[RECORDED DATA Boundary: Start]

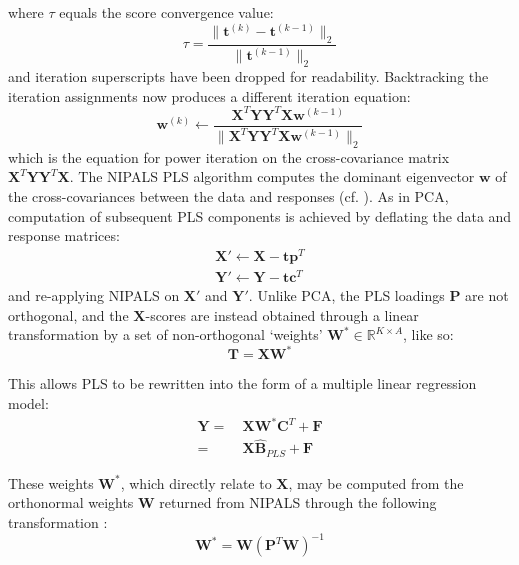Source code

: \begin{doublespace}
where $\tau$ equals the score convergence value:
\begin{equation}
\tau = \frac{\| \mathbf{t}^{(k)} - \mathbf{t}^{(k-1)} \|_2}
            {\| \mathbf{t}^{(k-1)} \|_2}
\end{equation}
and iteration superscripts have been dropped for readability. Backtracking the
iteration assignments now produces a different iteration equation:
\begin{equation}
\mathbf{w}^{(k)} \gets \frac{
    \mathbf{X}^T \mathbf{Y} \mathbf{Y}^T \mathbf{X} \mathbf{w}^{(k-1)}
}{
 \| \mathbf{X}^T \mathbf{Y} \mathbf{Y}^T \mathbf{X} \mathbf{w}^{(k-1)} \|_2
}
\end{equation}
which is the equation for power iteration on the cross-covariance matrix
$\mathbf{X}^T \mathbf{Y} \mathbf{Y}^T \mathbf{X}$. The NIPALS PLS algorithm
computes the dominant eigenvector $\mathbf{w}$ of the cross-covariances between
the data and responses (cf. ). As in PCA,
computation of subsequent PLS components is achieved by deflating
the data and response matrices:
\begin{align}
\mathbf{X}' \gets \mathbf{X} - \mathbf{t} \mathbf{p}^T \\
\mathbf{Y}' \gets \mathbf{Y} - \mathbf{t} \mathbf{c}^T
\end{align}
and re-applying NIPALS on $\mathbf{X}'$ and $\mathbf{Y}'$. Unlike PCA, the PLS
loadings $\mathbf{P}$ are not orthogonal, and the $\mathbf{X}$-scores are
instead obtained through a linear transformation by a set of non-orthogonal
`weights' $\mathbf{W}^\ast \in \mathbb{R}^{K \times A}$, like so:
\begin{equation}
\mathbf{T} = \mathbf{X} \mathbf{W}^\ast
\end{equation}

This allows PLS to be rewritten into the form of a multiple linear regression
model:
\begin{align}
\mathbf{Y} =& \: \mathbf{X} \mathbf{W}^\ast \mathbf{C}^T + \mathbf{F} \\
           =& \: \mathbf{X} \hat{\mathbf{B}}_{PLS} + \mathbf{F} \nonumber
\end{align}

These weights $\mathbf{W}^\ast$, which directly relate to $\mathbf{X}$, may be
computed from the orthonormal weights $\mathbf{W}$ returned from NIPALS through
the following transformation \cite{manne:cils1987}:
\begin{equation}
\mathbf{W}^\ast = \mathbf{W} (\mathbf{P}^T \mathbf{W})^{-1}
\end{equation}
\end{doublespace}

[RECORDED DATA Boundary: End]

In the entries above, one line contains "computation of subsequent" and another contains "and re-applying NIPALS". Reproduce exactly those two lines and the lines between them, nothing else.

computation of subsequent PLS components is achieved by deflating
the data and response matrices:
\begin{align}
\mathbf{X}' \gets \mathbf{X} - \mathbf{t} \mathbf{p}^T \\
\mathbf{Y}' \gets \mathbf{Y} - \mathbf{t} \mathbf{c}^T
\end{align}
and re-applying NIPALS on $\mathbf{X}'$ and $\mathbf{Y}'$. Unlike PCA, the PLS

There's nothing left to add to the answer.